> _Exercise directions_: In the records below, find the line containing "- ✓ Validates expected patterns"; give it again exactly, along with every line that follows, and nothing else.

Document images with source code
----------
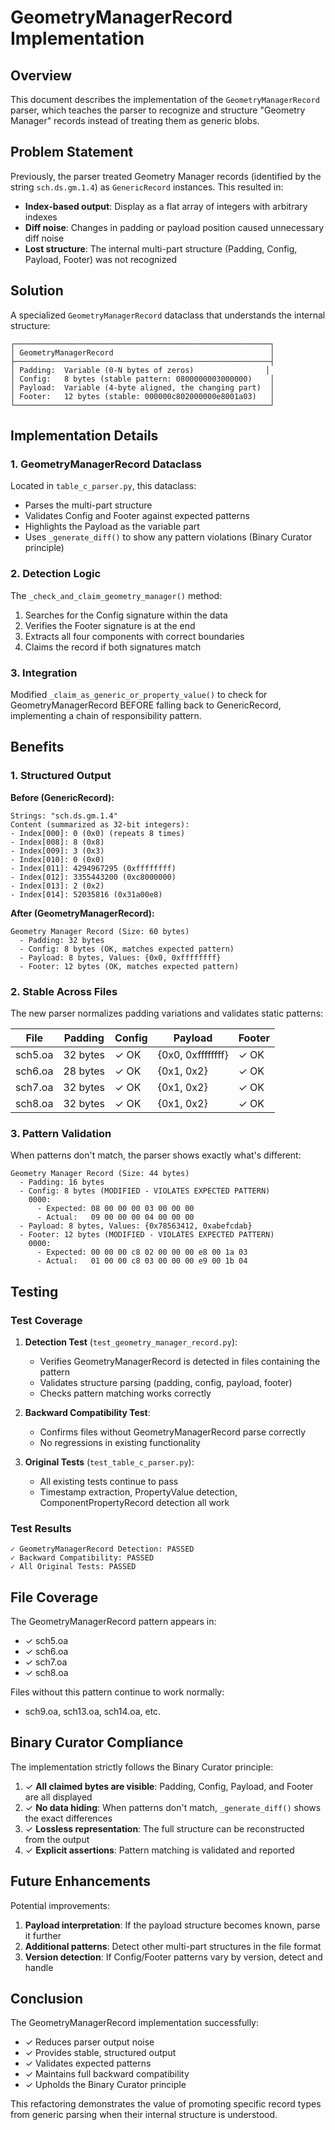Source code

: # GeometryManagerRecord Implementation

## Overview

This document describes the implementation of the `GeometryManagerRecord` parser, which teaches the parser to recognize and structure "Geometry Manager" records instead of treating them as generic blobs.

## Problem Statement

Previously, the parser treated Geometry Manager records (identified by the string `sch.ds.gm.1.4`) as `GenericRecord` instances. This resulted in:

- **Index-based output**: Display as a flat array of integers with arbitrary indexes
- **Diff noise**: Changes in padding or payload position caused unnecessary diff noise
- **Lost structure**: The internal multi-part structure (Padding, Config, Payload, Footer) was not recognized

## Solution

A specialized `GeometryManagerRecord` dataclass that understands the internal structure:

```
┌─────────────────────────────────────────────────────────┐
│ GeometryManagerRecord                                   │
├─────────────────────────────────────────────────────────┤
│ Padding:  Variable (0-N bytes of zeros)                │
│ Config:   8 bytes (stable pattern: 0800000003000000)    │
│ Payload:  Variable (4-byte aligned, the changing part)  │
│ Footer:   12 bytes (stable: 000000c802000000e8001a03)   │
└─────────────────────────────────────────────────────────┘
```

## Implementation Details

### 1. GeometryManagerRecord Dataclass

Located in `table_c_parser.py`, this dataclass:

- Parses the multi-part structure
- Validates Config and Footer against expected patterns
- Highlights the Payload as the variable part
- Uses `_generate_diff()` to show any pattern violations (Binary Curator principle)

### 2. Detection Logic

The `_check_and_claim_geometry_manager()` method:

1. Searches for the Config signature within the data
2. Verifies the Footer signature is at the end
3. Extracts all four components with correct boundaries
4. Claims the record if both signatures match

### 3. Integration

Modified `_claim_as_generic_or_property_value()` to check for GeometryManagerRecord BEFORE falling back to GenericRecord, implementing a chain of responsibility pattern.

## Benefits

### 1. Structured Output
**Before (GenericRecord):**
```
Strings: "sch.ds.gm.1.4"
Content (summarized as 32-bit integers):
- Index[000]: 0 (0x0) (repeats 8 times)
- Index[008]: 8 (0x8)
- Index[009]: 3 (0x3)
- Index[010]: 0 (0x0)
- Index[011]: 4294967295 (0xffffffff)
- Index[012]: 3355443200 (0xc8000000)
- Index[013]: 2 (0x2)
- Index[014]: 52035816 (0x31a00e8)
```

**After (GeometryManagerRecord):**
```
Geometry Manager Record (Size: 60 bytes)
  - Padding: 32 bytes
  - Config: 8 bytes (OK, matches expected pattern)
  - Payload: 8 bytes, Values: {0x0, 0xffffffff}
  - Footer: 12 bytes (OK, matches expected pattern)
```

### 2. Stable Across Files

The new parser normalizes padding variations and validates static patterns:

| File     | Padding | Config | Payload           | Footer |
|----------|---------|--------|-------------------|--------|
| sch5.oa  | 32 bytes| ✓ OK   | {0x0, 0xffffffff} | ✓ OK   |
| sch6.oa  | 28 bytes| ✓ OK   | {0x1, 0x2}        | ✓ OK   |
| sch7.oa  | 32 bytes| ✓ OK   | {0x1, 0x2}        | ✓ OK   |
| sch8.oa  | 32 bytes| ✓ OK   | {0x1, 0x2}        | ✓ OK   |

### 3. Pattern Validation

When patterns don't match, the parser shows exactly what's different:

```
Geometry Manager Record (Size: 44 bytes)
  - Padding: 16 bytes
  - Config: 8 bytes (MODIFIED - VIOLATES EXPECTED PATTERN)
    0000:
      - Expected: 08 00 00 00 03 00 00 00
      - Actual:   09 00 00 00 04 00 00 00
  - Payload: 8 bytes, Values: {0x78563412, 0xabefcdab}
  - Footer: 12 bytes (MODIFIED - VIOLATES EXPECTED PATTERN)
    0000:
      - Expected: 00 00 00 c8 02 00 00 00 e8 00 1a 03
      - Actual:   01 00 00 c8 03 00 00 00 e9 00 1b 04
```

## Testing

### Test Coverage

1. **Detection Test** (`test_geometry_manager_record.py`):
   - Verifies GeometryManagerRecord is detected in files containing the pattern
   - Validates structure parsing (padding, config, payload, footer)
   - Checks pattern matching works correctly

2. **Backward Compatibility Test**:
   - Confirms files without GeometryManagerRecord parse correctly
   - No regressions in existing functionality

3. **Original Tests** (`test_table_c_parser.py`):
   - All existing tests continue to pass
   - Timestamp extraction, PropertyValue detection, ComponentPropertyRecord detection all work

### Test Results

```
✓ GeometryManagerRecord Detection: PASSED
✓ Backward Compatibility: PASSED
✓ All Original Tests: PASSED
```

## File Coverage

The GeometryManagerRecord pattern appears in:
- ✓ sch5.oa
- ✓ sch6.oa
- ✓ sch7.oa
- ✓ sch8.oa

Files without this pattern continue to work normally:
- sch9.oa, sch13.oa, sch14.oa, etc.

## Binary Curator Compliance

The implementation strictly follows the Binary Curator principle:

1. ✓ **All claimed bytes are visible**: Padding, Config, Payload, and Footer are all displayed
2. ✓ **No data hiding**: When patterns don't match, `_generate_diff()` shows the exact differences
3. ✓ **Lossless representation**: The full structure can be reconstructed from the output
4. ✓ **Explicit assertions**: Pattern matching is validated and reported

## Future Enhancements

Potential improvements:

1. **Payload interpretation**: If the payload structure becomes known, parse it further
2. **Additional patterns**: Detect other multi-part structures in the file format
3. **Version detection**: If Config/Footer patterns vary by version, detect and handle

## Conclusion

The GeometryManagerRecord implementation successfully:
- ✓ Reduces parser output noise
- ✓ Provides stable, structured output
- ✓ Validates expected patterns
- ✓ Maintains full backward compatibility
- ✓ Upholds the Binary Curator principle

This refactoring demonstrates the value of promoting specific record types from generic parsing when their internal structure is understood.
----------
> _Exercise result_:
- ✓ Validates expected patterns
- ✓ Maintains full backward compatibility
- ✓ Upholds the Binary Curator principle

This refactoring demonstrates the value of promoting specific record types from generic parsing when their internal structure is understood.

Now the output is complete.